SOURCE RECORDS below:
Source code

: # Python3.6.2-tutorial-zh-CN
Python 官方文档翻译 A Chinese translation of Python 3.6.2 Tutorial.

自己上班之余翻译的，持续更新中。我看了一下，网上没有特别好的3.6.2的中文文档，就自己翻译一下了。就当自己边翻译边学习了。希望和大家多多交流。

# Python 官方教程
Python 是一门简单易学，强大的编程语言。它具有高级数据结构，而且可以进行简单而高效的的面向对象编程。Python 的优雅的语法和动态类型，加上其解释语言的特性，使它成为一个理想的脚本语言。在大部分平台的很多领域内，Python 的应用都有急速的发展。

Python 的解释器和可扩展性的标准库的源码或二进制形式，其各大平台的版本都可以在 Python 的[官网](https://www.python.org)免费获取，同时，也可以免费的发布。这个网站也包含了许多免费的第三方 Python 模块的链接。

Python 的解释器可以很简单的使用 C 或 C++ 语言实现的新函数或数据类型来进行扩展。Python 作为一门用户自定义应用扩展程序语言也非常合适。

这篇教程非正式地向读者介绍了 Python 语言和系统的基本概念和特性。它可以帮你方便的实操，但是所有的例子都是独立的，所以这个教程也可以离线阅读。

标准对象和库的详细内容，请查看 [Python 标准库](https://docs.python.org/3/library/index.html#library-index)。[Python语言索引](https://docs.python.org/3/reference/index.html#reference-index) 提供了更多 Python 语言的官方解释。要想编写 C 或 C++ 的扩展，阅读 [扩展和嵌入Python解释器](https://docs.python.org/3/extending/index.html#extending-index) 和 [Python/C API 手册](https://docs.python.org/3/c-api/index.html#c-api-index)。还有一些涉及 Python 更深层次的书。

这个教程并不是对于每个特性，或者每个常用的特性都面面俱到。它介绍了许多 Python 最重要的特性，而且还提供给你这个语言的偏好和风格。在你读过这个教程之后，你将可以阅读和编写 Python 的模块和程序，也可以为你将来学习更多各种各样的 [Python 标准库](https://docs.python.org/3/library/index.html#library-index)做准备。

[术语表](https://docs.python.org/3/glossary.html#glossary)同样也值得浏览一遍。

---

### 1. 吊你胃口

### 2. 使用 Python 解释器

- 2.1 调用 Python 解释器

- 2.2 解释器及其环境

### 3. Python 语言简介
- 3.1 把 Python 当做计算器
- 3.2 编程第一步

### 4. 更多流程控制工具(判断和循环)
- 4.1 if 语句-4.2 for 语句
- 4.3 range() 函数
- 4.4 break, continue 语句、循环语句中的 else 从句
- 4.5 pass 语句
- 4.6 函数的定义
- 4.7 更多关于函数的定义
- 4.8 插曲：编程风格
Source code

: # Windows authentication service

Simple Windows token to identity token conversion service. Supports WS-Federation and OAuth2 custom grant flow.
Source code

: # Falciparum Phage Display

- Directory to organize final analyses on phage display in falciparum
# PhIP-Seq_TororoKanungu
End of SOURCE RECORDS.
• TASK GOAL: In the records above, how many lines include "index"? Reply only with the number.

• COMPLETED TASK: 2